My family and I recently went on a quick trip to Malta. It was an amazing visit where I was able to meet family that I had never met before. I felt a sense of peace meeting my family and I hope I get to see them again soon.
Anyway, over the last year or two I have been feeling like I’ve been caught in a frustrating place emotionally. I have had quite a few struggles, which I will delve into further in another post shortly. But basically I feel like I’ve been stuck. Stuck with a body and mind that’s not cooperating. Stuck with what I really want to do with my future. Stuck at home. Just stuck stuck stuck!
Now don’t get me wrong, I am also so grateful for so many things in my life. I have an amazing family, I’m on an adventure of a life time, I love being able to be home with my kids and sharing in so many of their milestones. But I feel like there is something missing, and what is most frustrating is I am not 100% sure what that thing is.
I don’t know if you have ever felt that way but it has been driving me a little crazy. I guess I have some idea but the journey to get there seems so overwhelming or impossible.
Getting to the point of this post. With all this going on in the background and my struggles at times consuming my thoughts, we hopped on a plane to Malta.
We had just boarded the plane and sat down. We were awaiting the ok to head out to the runway, and as that came through the plane started to go backwards away from the airport to then be able to go forwards towards the runway. As we were going backwards my 4 year old asked my husband “Daddy, why are we going backwards?” and at this point my husband replied with “the plane has to go backwards in order to go forwards….It has to do that so we don’t hit the airport”.

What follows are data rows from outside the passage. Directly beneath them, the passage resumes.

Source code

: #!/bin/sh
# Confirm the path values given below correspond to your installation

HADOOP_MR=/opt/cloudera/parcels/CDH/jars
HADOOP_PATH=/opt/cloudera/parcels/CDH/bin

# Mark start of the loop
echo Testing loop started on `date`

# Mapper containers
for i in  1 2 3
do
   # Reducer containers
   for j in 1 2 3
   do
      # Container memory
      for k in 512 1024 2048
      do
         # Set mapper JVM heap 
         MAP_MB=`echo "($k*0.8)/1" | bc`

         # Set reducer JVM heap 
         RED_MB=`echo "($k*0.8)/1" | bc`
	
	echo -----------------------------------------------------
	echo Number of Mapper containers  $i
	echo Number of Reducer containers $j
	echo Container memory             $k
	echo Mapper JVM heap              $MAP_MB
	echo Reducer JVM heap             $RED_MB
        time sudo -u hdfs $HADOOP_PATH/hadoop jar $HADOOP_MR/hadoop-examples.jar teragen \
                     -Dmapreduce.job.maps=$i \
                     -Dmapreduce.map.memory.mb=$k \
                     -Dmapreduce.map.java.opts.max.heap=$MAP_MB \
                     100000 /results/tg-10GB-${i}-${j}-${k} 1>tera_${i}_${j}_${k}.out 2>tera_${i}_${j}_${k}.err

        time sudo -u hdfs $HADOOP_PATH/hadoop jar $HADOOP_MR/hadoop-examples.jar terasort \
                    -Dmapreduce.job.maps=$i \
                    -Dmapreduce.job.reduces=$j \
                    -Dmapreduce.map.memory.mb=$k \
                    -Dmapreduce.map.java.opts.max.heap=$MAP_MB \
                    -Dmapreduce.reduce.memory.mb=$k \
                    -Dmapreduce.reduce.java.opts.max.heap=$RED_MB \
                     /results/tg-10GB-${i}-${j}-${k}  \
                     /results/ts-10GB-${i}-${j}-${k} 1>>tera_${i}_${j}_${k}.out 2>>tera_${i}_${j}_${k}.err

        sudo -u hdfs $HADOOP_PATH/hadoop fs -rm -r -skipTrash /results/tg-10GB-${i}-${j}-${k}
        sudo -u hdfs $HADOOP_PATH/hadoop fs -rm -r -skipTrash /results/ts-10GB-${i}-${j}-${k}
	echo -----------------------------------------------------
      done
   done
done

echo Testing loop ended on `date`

And just like that a light bulb went off in my head. Sometimes in life we feel like we are going backwards, that we are sinking, that we aren’t making progress. But in fact, we need to go backwards so that we can go forwards, and do so safely. It doesn’t mean we are failing or not making progress, in actual fact we need to go backwards before we can go forwards, other wise we might hit something.
I still have a long way to go on my journey, but I now believe that I need to go backwards for a while and focus on some of things that have led me to where I am. To peel back those layers a little so that my future is not weighed down by my past and insecurities. So that when I go forwards I won’t hit a road block but will head straight for a clear runway and ultimately the skies.